Picture: End of a railroad track built along the waterfront between Pier 24 & Pier 26, San Francisco, California.
As I mentioned in my last post, I recently had a chance to visit the Pier 24 Gallery of Photography on the San Francisco waterfront with several friend photographers. One of the great things I love about art is to see things through the eyes of another, to feel their interpretation of the world. There were very few examples of pure ‘landscape’ photography like I typically take. Instead, the experience was filled with visions of people, places, times gone by, nostalgia, grit, grime, and beauty brought forth, much of it from the world of the ordinary and ugly, transforming it in to a fixed memory that holds it’s own unique character.
I remember vividly the feeling of looking at some of Lee Friedlander’s images of random street corners, looking in through shop windows, and other scenes where 999 out of 1,000 of us would have walked right by without seeing anything at all.
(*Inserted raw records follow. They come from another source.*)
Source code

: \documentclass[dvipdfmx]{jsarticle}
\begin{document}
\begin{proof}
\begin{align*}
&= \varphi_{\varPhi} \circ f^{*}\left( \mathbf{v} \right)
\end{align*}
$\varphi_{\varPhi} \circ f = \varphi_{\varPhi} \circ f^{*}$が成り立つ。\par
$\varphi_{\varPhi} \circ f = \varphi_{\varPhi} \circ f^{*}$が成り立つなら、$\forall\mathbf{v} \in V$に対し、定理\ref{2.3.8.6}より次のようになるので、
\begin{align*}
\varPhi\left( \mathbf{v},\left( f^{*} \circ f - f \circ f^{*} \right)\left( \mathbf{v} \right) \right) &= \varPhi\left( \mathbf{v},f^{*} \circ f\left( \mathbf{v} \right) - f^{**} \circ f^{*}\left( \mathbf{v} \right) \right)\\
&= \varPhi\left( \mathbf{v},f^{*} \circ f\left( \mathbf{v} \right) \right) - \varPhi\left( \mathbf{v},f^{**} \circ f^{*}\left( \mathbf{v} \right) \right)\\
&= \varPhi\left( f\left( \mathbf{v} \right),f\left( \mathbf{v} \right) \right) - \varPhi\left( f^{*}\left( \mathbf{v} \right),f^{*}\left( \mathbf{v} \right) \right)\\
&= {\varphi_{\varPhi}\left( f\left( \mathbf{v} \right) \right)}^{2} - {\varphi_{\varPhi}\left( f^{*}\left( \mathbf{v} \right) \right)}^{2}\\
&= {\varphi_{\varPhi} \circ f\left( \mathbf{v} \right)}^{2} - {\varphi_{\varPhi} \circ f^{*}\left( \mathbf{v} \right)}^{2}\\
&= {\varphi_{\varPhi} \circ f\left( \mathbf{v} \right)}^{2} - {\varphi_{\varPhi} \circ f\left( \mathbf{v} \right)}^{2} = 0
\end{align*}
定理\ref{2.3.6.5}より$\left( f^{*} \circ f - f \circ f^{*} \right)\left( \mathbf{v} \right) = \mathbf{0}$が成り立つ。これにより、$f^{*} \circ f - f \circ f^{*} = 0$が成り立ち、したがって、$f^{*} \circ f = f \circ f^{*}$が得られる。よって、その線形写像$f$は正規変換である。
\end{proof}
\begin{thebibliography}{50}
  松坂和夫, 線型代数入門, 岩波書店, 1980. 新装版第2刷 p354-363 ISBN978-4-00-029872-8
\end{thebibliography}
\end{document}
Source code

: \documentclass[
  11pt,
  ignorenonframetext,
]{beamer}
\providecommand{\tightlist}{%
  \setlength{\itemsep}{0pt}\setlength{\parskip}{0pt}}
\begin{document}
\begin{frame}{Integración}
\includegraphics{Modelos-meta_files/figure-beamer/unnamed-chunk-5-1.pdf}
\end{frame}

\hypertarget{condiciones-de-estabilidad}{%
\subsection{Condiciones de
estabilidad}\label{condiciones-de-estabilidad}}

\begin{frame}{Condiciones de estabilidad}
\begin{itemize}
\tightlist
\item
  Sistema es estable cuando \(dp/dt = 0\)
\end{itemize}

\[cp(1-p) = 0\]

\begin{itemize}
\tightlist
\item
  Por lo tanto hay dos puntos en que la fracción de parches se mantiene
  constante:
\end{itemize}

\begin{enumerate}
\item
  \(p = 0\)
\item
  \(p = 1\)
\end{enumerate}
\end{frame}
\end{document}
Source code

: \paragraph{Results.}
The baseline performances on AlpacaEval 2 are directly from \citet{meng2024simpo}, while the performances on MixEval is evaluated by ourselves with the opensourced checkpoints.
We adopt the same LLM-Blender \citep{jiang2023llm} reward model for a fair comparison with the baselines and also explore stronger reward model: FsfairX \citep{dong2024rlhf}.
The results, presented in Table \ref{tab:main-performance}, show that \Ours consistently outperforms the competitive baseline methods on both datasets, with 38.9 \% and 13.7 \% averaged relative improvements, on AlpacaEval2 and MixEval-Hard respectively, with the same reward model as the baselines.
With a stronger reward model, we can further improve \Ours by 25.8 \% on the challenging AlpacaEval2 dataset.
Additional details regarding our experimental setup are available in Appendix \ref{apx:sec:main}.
Filled with the inspiration that comes from looking at and pondering art, I walk out of the doorway of the gallery, and immediately I’m confronted by something old, worn, and ugly. “Ahh… this must be what they mean.” Did I make it beautiful? Did I make art? I don’t think so, but the point is that other people may see it differently. The least I hope for is that I got my message across so the photo tells about something I wanted to say or found interesting.